The Andes are not only a longer and loftier chain than any of those just named, except the Himalayas, but are altogether on a vaster scale, the plateaux higher and wider, the valleys longer and deeper. Thus they bear what one may call a different ratio to man,—that is to say, his power of walking and climbing enables him to accomplish less in a given time in these two greater than in the lesser ranges. He is less able to cope with their heights and their distances, especially as above a certain height the rarity of the air reduces his powers. In Great Britain an active man can ascend two of the highest mountains in a day without fatigue. In the Alps a first-class peak demands the afternoon of one day and the forenoon of another. A little more time is required in the Caucasus, a little less in the Pyrenees or the Tatra. But in the central Andes he may probably have to give several days to one ascent, so much more effort is required to reach the summit from his base of operations. A coup de main is seldom possible; one must allow plenty of time and make elaborate preparations.
When huge mountains with spreading bases stand apart from one another, they less frequently combine to form a landscape perfect in the variety of its features than do the mountains of lower ranges. Size is only one element in grandeur. A single peak, or even one of its precipices, may be sublime in the boldness of its lines and its enormous bulk, yet too isolated for that kind of beauty which lies either in the combination of fine lines or in the contrast of rich colours.

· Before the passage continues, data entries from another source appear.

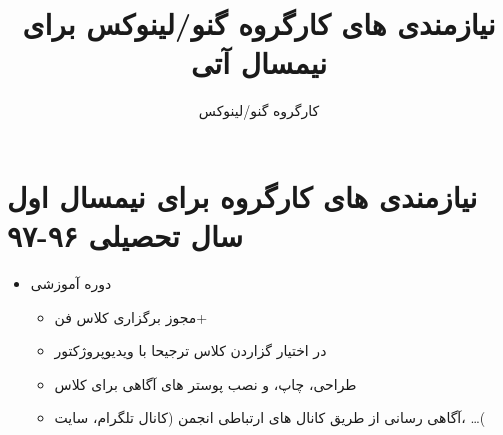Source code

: \documentclass[a4paper,12pt]{article}
\author{کارگروه گنو/لینوکس}
\title{نیازمندی های کارگروه گنو/لینوکس برای نیمسال آتی}
\begin{document}
\maketitle

\tableofcontents
\newpage

\section{نیازمندی های کارگروه برای نیمسال اول سال تحصیلی ۹۶-۹۷}
\begin{itemize}
  \item دوره آموزشی
		\begin{itemize}
			\item مجوز برگزاری کلاس فن+
			\item در اختیار گزاردن کلاس ترجیحا با ویدیوپروژکتور
			\item طراحی، چاپ، و نصب پوستر های آگاهی برای کلاس
			\item آگاهی رسانی از طریق کانال های ارتباطی انجمن (کانال تلگرام، سایت، \ldots(
		\end{itemize}
\end{itemize}
\end{document}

A mountain that rises alone in a desolate region, strewn with tumbled rocks and ancient moraines, or, if it be a volcano, with fields of ashes and lava spreading miles from its base, may want the elements which make the charm of scenery in Europe or the temperate parts of North America. Andean peaks are often seen best a long way off, so that they fall into groups or show one behind the other, giving variety of position and contrast of form. Then, the unlovely heaps of gravel and stones or ash cease to deface the landscape, because distance, touching them with delicate colour, gives them a beauty not their own.

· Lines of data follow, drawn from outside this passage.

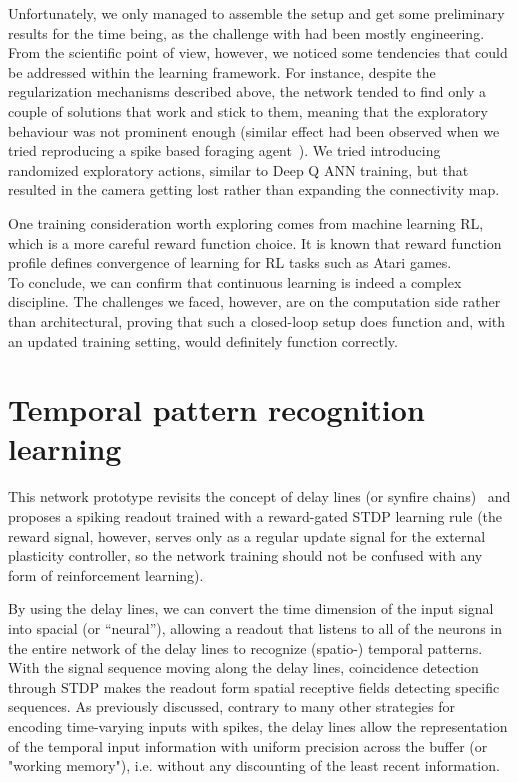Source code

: Unfortunately, we only managed to assemble the setup and get some preliminary results for the time being, as the challenge with had been mostly engineering. From the scientific point of view, however, we noticed some tendencies that could be addressed within the learning framework. For instance, despite the regularization mechanisms described above, the network tended to find only a couple of solutions that work and stick to them, meaning that the exploratory behaviour was not prominent enough (similar effect had been observed when we tried reproducing a spike based foraging agent~\cite{Sanda_etal17}). We tried introducing randomized exploratory actions, similar to Deep Q ANN training, but that resulted in the camera getting lost rather than expanding the connectivity map.

One training consideration worth exploring comes from machine learning RL, which is a more careful reward function choice. It is known that reward function profile defines convergence of learning for RL tasks such as Atari games.\\

To conclude, we can confirm that continuous learning is indeed a complex discipline. The challenges we faced, however, are on the computation side rather than architectural, proving that such a closed-loop setup does function and, with an updated training setting, would definitely function correctly.

\newpage
\section{Temporal pattern recognition learning}
\label{sec:delay_lines}

This network prototype revisits the concept of delay lines (or synfire chains)~\cite{Abeles91, Diesmann_etal99, Cariani_etal22} and proposes a spiking readout trained with a reward-gated STDP learning rule (the reward signal, however, serves only as a regular update signal for the external plasticity controller, so the network training should not be confused with any form of reinforcement learning).

By using the delay lines, we can convert the time dimension of the input signal into spacial (or ``neural''), allowing a readout that listens to all of the neurons in the entire network of the delay lines to recognize (spatio-) temporal patterns. With the signal sequence moving along the delay lines, coincidence detection through STDP makes the readout form spatial receptive fields detecting specific sequences. As previously discussed, contrary to many other strategies for encoding time-varying inputs with spikes, the delay lines allow the representation of the temporal input information with uniform precision across the buffer (or "working memory"), i.e. without any discounting of the least recent information.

These atmospheric effects are of supreme value in the scenery of the arid parts of South America, in which one may include nearly all of the higher Peruvian, Bolivian, and North Argentine Andes. Such a dryness as belongs to the Pacific coast and to the central plateau from Titicaca southward into the desert of Atacama withdraws an element which gives half their charm to the best parts of Europe, for it forbids grass to clothe the hillsides and groves to break the monotony of plains. From the Equator till one reaches central Chile, there is scarcely any water in Andean landscapes, very few lakes, except Titicaca, few rivers, and those rivers usually torrents, raging at the bottom of deep gorges, where they are heard, but scarcely seen. There is, except in the deeper valleys, no wood, seldom even such glossy shrubs or stunted and gnarled trees as one finds on the dry isles and coasts of the Ægean and the Levant, or on the equally dry hills of California and Arizona. Neither, except in a few upland valleys, is there any verdure of grassy slopes. Green, the softest and most tender of hues, is almost wholly absent from the great ranges and the plateau. On the eastern side of the Andes there is, indeed, vegetation enough and to spare, but once plunged into the forest all distant views are lost, for it is everywhere so thick that neither it nor the mountains above can be seen at all. Except when cresting a ridge, the traveller swelters under an unbroken roof of impenetrable foliage.